#### [Task directions]
Every line that holds the word "With" needs to be copied from the data below.

#### [Data records]
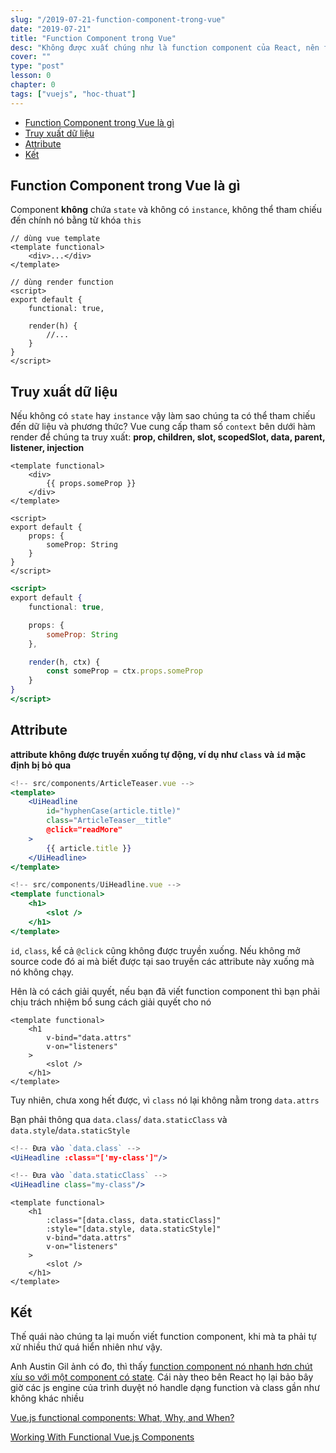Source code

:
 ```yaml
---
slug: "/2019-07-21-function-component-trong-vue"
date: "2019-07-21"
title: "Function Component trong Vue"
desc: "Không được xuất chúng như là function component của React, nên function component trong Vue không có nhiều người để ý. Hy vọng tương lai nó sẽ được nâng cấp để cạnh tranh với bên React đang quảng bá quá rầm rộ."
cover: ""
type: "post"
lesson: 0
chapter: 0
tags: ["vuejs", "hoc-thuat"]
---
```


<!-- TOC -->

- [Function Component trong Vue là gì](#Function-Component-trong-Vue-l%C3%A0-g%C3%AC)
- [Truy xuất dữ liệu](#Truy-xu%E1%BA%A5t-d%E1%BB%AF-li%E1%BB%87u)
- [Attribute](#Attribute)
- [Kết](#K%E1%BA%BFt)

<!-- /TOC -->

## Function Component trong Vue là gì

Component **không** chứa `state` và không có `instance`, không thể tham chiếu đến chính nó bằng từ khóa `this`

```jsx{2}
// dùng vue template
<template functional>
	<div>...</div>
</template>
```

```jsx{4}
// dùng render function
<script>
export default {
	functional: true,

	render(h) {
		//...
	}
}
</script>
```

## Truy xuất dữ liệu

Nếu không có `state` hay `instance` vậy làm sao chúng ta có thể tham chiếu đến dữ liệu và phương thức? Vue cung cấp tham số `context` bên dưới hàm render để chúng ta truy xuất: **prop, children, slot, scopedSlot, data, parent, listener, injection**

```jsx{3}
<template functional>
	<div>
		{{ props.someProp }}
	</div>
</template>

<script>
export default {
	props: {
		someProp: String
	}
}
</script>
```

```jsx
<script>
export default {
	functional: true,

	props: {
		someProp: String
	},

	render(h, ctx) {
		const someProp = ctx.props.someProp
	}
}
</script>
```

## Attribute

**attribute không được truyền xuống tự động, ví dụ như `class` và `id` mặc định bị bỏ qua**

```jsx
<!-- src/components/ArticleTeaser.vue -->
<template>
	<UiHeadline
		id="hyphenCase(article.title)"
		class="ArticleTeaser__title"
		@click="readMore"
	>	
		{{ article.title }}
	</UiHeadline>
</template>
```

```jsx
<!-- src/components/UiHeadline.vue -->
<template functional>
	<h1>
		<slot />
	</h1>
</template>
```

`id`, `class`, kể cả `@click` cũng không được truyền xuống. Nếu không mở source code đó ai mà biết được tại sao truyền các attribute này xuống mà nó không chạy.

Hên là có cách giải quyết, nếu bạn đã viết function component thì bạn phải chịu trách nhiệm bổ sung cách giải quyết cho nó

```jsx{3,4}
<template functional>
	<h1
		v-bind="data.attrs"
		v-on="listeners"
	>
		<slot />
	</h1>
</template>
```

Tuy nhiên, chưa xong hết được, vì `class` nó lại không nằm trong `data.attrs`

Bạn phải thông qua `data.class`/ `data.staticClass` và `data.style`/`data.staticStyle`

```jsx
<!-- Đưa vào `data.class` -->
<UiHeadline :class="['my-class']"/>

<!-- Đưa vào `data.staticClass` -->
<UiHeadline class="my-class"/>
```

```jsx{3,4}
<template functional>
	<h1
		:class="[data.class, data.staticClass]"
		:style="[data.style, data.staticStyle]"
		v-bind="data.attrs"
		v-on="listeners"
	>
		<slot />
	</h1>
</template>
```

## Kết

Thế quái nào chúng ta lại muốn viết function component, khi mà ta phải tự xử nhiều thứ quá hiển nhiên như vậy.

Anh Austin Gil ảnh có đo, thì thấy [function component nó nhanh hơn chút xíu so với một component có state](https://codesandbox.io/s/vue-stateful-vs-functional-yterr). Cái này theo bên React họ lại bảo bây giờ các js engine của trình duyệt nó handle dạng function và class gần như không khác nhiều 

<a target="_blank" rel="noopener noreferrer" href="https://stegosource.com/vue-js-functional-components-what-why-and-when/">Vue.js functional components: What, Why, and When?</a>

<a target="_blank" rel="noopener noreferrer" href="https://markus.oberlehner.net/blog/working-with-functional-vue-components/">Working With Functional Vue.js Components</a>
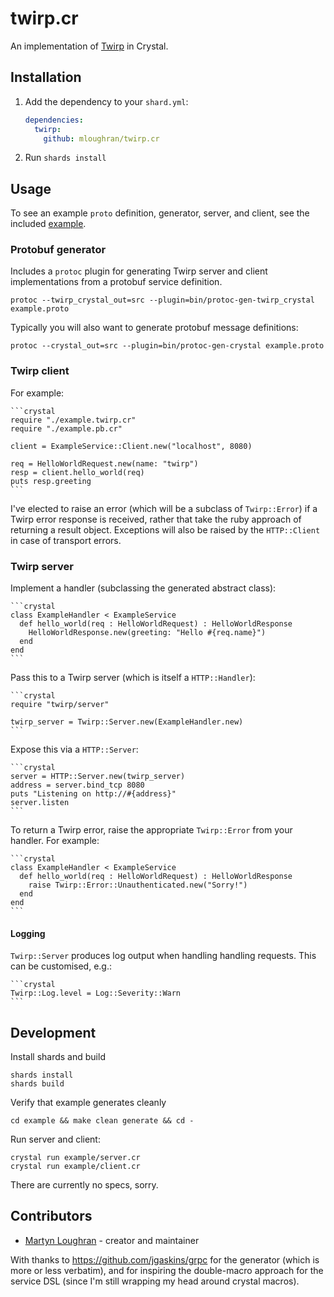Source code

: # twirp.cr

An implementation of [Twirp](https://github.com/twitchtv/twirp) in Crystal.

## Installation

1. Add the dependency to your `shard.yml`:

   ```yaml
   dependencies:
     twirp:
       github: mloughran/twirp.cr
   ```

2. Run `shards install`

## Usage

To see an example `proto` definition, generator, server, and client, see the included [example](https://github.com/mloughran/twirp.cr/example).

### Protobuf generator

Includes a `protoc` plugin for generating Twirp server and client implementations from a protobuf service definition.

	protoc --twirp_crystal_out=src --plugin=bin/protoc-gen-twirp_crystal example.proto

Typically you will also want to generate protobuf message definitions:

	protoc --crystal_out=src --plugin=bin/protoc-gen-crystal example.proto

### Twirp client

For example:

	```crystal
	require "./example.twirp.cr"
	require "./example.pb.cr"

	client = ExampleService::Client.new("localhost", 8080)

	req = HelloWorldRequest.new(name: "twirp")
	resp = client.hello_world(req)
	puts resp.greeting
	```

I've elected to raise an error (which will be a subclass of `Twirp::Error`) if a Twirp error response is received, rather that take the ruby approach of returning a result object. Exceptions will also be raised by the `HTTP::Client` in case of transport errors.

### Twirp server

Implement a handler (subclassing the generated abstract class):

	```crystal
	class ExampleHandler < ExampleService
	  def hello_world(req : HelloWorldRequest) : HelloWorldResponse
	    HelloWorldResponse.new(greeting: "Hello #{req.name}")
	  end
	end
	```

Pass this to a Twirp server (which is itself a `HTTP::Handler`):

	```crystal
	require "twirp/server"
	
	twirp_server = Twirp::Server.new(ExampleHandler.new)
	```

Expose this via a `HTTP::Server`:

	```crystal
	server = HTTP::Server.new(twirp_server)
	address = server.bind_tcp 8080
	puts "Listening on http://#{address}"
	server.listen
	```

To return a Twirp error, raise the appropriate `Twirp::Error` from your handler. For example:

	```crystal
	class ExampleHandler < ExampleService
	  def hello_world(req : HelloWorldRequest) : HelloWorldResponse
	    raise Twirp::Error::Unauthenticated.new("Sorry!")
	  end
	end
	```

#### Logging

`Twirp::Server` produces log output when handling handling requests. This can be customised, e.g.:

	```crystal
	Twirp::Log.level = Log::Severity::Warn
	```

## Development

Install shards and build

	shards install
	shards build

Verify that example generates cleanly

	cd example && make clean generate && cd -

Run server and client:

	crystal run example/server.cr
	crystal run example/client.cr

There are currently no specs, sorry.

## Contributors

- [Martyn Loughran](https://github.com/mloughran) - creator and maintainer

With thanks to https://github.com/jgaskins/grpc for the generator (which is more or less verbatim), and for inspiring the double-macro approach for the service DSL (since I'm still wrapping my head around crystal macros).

#### [Reply to the task]
<a target="_blank" rel="noopener noreferrer" href="https://markus.oberlehner.net/blog/working-with-functional-vue-components/">Working With Functional Vue.js Components</a>
With thanks to https://github.com/jgaskins/grpc for the generator (which is more or less verbatim), and for inspiring the double-macro approach for the service DSL (since I'm still wrapping my head around crystal macros).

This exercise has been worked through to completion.